======== THE RECORDS
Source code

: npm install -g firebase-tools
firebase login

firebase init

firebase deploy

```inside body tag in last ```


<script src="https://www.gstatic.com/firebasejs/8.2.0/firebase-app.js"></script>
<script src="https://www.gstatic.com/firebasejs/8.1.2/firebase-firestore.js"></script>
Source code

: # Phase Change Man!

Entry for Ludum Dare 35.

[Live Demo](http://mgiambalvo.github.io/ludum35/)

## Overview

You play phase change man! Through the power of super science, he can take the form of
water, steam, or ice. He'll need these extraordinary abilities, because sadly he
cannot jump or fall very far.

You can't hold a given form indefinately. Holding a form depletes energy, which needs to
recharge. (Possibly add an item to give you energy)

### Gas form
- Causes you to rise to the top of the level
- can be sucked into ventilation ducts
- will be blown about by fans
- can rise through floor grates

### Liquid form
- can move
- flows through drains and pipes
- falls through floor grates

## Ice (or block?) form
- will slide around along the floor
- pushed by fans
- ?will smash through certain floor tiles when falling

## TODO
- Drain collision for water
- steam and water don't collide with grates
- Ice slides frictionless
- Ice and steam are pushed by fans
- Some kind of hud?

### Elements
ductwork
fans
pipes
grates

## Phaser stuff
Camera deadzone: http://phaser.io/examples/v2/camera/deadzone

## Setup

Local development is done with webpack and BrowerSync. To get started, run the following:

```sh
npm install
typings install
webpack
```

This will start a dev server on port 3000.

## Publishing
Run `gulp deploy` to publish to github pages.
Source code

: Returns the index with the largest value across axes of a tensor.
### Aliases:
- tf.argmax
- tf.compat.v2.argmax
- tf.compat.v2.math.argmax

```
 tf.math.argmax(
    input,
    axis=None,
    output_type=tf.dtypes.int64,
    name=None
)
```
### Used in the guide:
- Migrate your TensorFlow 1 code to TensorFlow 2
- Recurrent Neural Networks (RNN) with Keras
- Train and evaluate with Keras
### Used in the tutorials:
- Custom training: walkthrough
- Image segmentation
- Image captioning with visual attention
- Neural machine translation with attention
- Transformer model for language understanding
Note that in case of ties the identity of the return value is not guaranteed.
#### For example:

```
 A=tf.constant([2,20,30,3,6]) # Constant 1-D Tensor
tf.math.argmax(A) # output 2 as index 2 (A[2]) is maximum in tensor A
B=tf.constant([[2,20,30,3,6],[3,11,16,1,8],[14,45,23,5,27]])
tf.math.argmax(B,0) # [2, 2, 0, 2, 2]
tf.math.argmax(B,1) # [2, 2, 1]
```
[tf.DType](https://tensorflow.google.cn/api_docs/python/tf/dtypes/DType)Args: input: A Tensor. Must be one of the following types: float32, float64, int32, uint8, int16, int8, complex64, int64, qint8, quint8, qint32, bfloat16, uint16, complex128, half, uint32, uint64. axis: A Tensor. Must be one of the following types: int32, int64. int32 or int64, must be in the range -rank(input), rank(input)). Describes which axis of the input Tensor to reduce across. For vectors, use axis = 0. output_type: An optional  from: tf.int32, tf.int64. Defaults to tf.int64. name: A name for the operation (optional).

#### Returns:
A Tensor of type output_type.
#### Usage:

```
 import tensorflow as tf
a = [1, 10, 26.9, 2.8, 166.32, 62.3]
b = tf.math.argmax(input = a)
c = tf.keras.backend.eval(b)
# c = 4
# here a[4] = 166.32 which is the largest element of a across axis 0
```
================
### TASK INSTRUCTIONS
Tell how many lines of the data above include the string "https", with no other text in the answer.

### ANSWER TO THIS PROBLEM
3